Responses to the Crisis
Movements worldwide have responded to the crisis in very specific ways, but some recurring features help to draw some global trends. “The first kind of response from movements linked to WSF was a kind of celebration that yes another world is possible! We told you so! Ecstasy first, then more nuanced and realistic considerations: perhaps capitalism is only bruised and it will rise again. Ideological victory, the market cannot self-regulate itself, states have to intervene. The second wave started as unemployment hit due to fall of consumption. So, labour movements in export oriented places like China and India. This could be an ideological victory but it has dire effects on people. So we need to try to think ways to rejoice while at the same time help people to face the crisis.” What are then the alternatives, theoretical and practical, that the movements of the WSF have developed so far? What are the lessons to be learnt from those experiences of resistance?
There was a general recognition that social movements had a crucial role in proposing, and struggling for, alternative solutions that would stem from the recognition that “Capitalism is sick but does not die, it has to be killed. Capitalism revives itself after each crisis.” Moreover, and most importantly, “we must ensure that the end of the crisis is different from the latest global crisis when neoliberalism was imposed as dominant global ideology. (…) the solution to this crisis could be even worse than that.” Whereas governments propose flavours of Keynesian policies to re-establish the confidence of markets, and whereas it is legitimate to imagine that the cycle of regulation and de-regulation will lead inevitably to a next global crisis the consequences of which may be harsher than the present, it is necessary to design alternative exits from the crisis. Moreover, the Keynesian solution is “a Eurocentric proposal, colonial and racist”. Therefore, “if we do not want a solution that is more or less Keynesian we must hit capitalism. (…) as this crisis is going to be very long and unemployment is going to reach unprecedented levels, social movements must ally themselves with trade unions: work less, work all! Another focus of struggle has to be the new slavery and economic migration. As the right is putting precarious workers against migrant workers, our task is to build new strong and lasting solidarities” and coordinated struggles on social services as “common goods” in order to ignite a radical “change in production and consumption”.
Other broad institutional alternatives were proposed by some movements that wish to engage in the global design of a new global financial architecture and structure of governance. “Some movements are interested in the South Bank project of ALBA (but there are also criticisms that SB will look too much like the WB). Some say give up WB and IMF but others say we can’t do without a global finance system that has to be reformed. Perhaps a regional system of finance could be the response where civil society has a fundamental role. The Special Drawing Rights financing systems will be discussed in Rome in June  and on these issues we should have a saying”. As far as the reform of the UN system is concerned, some activists stated energetically that “if we go to the UN then we can make a difference.” Although they recognise that “the inclusion of India and China in the G20 is just a token attempt to give legitimacy to the system while at the same time reduces the power of UN itself that has lost legitimacy both in finance and trade”, nonetheless they call for a wide support to the initiative of a respected intellectual and member of the IC, Francois Houtart, that was appointed as member of the Stiglitz Commission that would address, in June 2009, the UN General Assembly with a proposal for the reform of the global financial system. For these reasons it was stressed that “the UN Assembly is an important opportunity to gain voice and the Liaison Group should push the IC into the Economic and Social Council so that we can discuss from the inside the building”.

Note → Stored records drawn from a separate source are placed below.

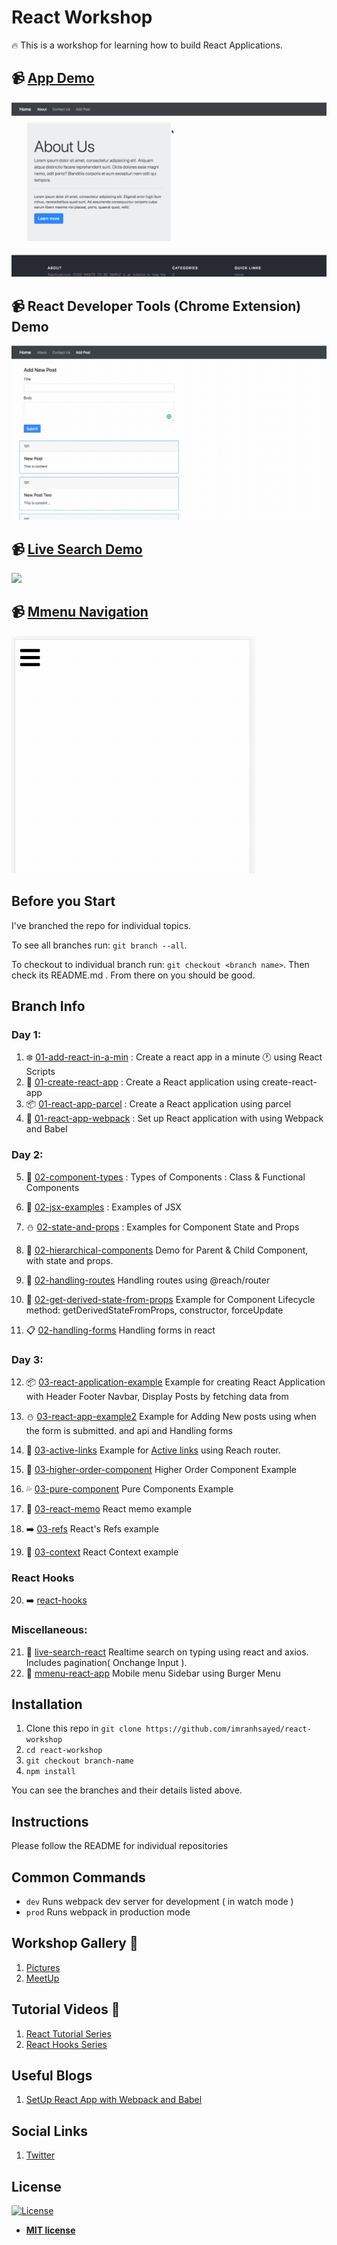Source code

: # React Workshop

:fire: This is a workshop for learning how to build React Applications.

## :video_camera: [App Demo](https://github.com/imranhsayed/react-workshop/tree/03-react-app-example2)
![](Handling-forms.gif)

## :video_camera: React Developer Tools (Chrome Extension) Demo
![](React-Chrome-Extension.gif)

## :video_camera: [Live Search Demo](https://github.com/imranhsayed/react-workshop/tree/live-search-react)
![](live-search-demo.gif)

## :video_camera: [Mmenu Navigation]()
![](mmenu.gif)

## Before you Start
I've branched the repo for individual topics.

To see all branches run: `git branch --all`.

To checkout to individual branch run: `git checkout <branch name>`. Then check its README.md .
 From there on you should be good.


## Branch Info

### Day 1:
1. :snowflake: [01-add-react-in-a-min](https://github.com/imranhsayed/react-workshop/tree/01-add-react-in-a-min) : Create a react app in a minute :clock1: using React Scripts
2. :rocket: [01-create-react-app](https://github.com/imranhsayed/react-workshop/tree/01-create-react-app) : Create a React application using create-react-app
3. :package: [01-react-app-parcel](https://github.com/imranhsayed/react-workshop/tree/01-react-app-parcel) : Create a React application using parcel
4. :gift: [01-react-app-webpack](https://github.com/imranhsayed/react-workshop/tree/01-react-app-webpack) :  Set up React application with using Webpack and Babel

### Day 2:
5. :tanabata_tree: [02-component-types](https://github.com/imranhsayed/react-workshop/tree/02-component-types) : Types of Components : Class & Functional Components
6. :dizzy: [02-jsx-examples](https://github.com/imranhsayed/react-workshop/tree/02-jsx-examples) : Examples of JSX
7. :snowman: [02-state-and-props](https://github.com/imranhsayed/react-workshop/tree/02-state-and-props) : Examples for Component State and Props
8. :ear_of_rice: [02-hierarchical-components](https://github.com/imranhsayed/react-workshop/tree/02-hierarchical-components) Demo for Parent & Child Component, with state and props.
9. :crossed_flags: [02-handling-routes](https://github.com/imranhsayed/react-workshop/tree/02-handling-routes) Handling routes using @reach/router
10. :ear_of_rice: [02-get-derived-state-from-props](https://github.com/imranhsayed/react-workshop/tree/02-get-derived-state-from-props) Example for Component Lifecycle method: getDerivedStateFromProps, constructor, forceUpdate

11. :clipboard: [02-handling-forms](https://github.com/imranhsayed/react-workshop/tree/02-handle-forms) Handling forms in react

### Day 3:
12. :package: [03-react-application-example](https://github.com/imranhsayed/react-workshop/tree/03-react-application-example) Example for creating React Application with Header Footer Navbar, Display Posts by fetching data from 
13. :snowman: [03-react-app-example2](https://github.com/imranhsayed/react-workshop/tree/03-react-app-example2) Example for Adding New posts using when the form is submitted.                                                                                                                        and api and Handling forms
14. :dizzy: [03-active-links](https://github.com/imranhsayed/react-workshop/tree/03-active-links) Example for [Active links](https://reach.tech/router/example/active-links) using Reach router.
                                                                                                                              
15. :evergreen_tree: [03-higher-order-component](https://github.com/imranhsayed/react-workshop/tree/03-higher-order-component) Higher Order Component Example 
16. :sweat_drops: [03-pure-component](https://github.com/imranhsayed/react-workshop/tree/03-pure-components) Pure Components Example
17. :memo: [03-react-memo](https://github.com/imranhsayed/react-workshop/tree/03-react-memo) React memo example
18. :arrow_right: [03-refs](https://github.com/imranhsayed/react-workshop/tree/03-refs) React's Refs example
19. :palm_tree: [03-context](https://github.com/imranhsayed/react-workshop/tree/03-context) React Context example

### React Hooks
20. :arrow_right: [react-hooks](https://github.com/imranhsayed/react-hooks)

### Miscellaneous:
21. :mag_right: [live-search-react](https://github.com/imranhsayed/react-workshop/tree/live-search-react) Realtime search on typing using react and axios. Includes pagination( Onchange Input ).
22. :iphone: [mmenu-react-app](https://github.com/imranhsayed/react-workshop/tree/mmenu-react-app) Mobile menu Sidebar using Burger Menu

## Installation

1. Clone this repo in `git clone https://github.com/imranhsayed/react-workshop`
2. `cd react-workshop`
3. `git checkout branch-name`
4. `npm install`

You can see the branches and their details listed above.

## Instructions

Please follow the README for individual repositories

## Common Commands

- `dev` Runs webpack dev server for development ( in watch mode )
- `prod` Runs webpack in production mode

## Workshop Gallery :sunrise_over_mountains:
1. [Pictures](https://twitter.com/imranhsayed/status/1125435733106237441)
2. [MeetUp](https://www.meetup.com/PuneJS/events/260908693/)

## Tutorial Videos :movie_camera:
1. [React Tutorial Series](https://youtu.be/M-Aw4p0pWwg)
2. [React Hooks Series](https://youtu.be/2p0N29Hn-Vk)

## Useful Blogs

1. [SetUp React App with Webpack and Babel](https://codeytek.com/set-up-react-app-with-webpack-and-babel-react-babel-webpack-install-node-application/)

## Social Links

1. [Twitter](https://twitter.com/imranhsayed)

## License

[![License](http://img.shields.io/:license-mit-blue.svg?style=flat-square)](http://badges.mit-license.org)

- **[MIT license](http://opensource.org/licenses/mit-license.php)**

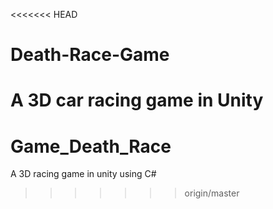 <<<<<<< HEAD
# Death-Race-Game
A 3D car racing game in Unity
=======
# Game_Death_Race
A 3D racing game in unity using C#
>>>>>>> origin/master
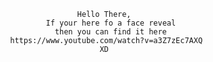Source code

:                                  Hello There,
                          If your here fo a face reveal
                            then you can find it here
                  https://www.youtube.com/watch?v=a3Z7zEc7AXQ
                                      XD
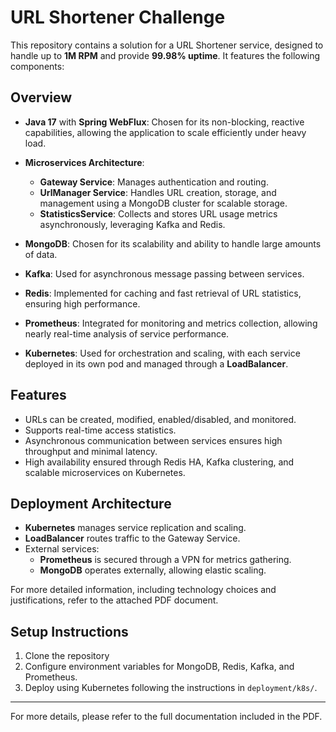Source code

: # URL Shortener Challenge

This repository contains a solution for a URL Shortener service, designed to handle up to **1M RPM** and provide **99.98% uptime**. It features the following components:

## Overview

- **Java 17** with **Spring WebFlux**: Chosen for its non-blocking, reactive capabilities, allowing the application to scale efficiently under heavy load.
- **Microservices Architecture**:
  - **Gateway Service**: Manages authentication and routing.
  - **UrlManager Service**: Handles URL creation, storage, and management using a MongoDB cluster for scalable storage.
  - **StatisticsService**: Collects and stores URL usage metrics asynchronously, leveraging Kafka and Redis.
  
- **MongoDB**: Chosen for its scalability and ability to handle large amounts of data.
- **Kafka**: Used for asynchronous message passing between services.
- **Redis**: Implemented for caching and fast retrieval of URL statistics, ensuring high performance.
- **Prometheus**: Integrated for monitoring and metrics collection, allowing nearly real-time analysis of service performance.
- **Kubernetes**: Used for orchestration and scaling, with each service deployed in its own pod and managed through a **LoadBalancer**.

## Features

- URLs can be created, modified, enabled/disabled, and monitored.
- Supports real-time access statistics.
- Asynchronous communication between services ensures high throughput and minimal latency.
- High availability ensured through Redis HA, Kafka clustering, and scalable microservices on Kubernetes.

## Deployment Architecture

- **Kubernetes** manages service replication and scaling.
- **LoadBalancer** routes traffic to the Gateway Service.
- External services:
  - **Prometheus** is secured through a VPN for metrics gathering.
  - **MongoDB** operates externally, allowing elastic scaling.
  
For more detailed information, including technology choices and justifications, refer to the attached PDF document.

## Setup Instructions

1. Clone the repository
2. Configure environment variables for MongoDB, Redis, Kafka, and Prometheus.
3. Deploy using Kubernetes following the instructions in `deployment/k8s/`.

---

For more details, please refer to the full documentation included in the PDF.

Whereas on the single strategic moves to follow there was a wide creative range of proposals, some issues generated a degree of convergence. In particular it was felt that, as the comparison with the ’29 crisis recurred in the media, it was necessary to highlight a crucial difference. Global progressive movements have a unique advantage today that they did not have then. “Unlike ’29 we have a much more integrated movement (…). We have the chance to mount a serious global challenge to capitalism”. The obvious consequence of such consideration was that “if WSF constitutes a space to catalyse such global challenge then we have a future. Movements want the WSF to promote and facilitate challenges not just analysis. Can we be innovative? Otherwise we are finished. We must harmonize the rhythm of WSF to the rhythm of movements. Otherwise movements will leave us behind.” This final warning was to inform the debates that followed on the role of the WSF vis-a-vis the crisis and the global altermondialisation movement which centre on the recognition that “today there is not only a crisis in capitalism, there is also a crisis in the left”.
The Crisis of the Global Left and the Role of the WSF
“The Paris uprising is paradigmatic, resistance had no slogan as if it had lost the words to express itself. Even at the beginning of the second intifada this group inside Israel went to the streets with no slogans. We are losing our capacity to express our political resistance and maybe this is the reason of fragmentation and maybe this has to do with de-politicisation. We cannot only blame the system as the cause of our fragmentation maybe we need to criticize ur way of organising.”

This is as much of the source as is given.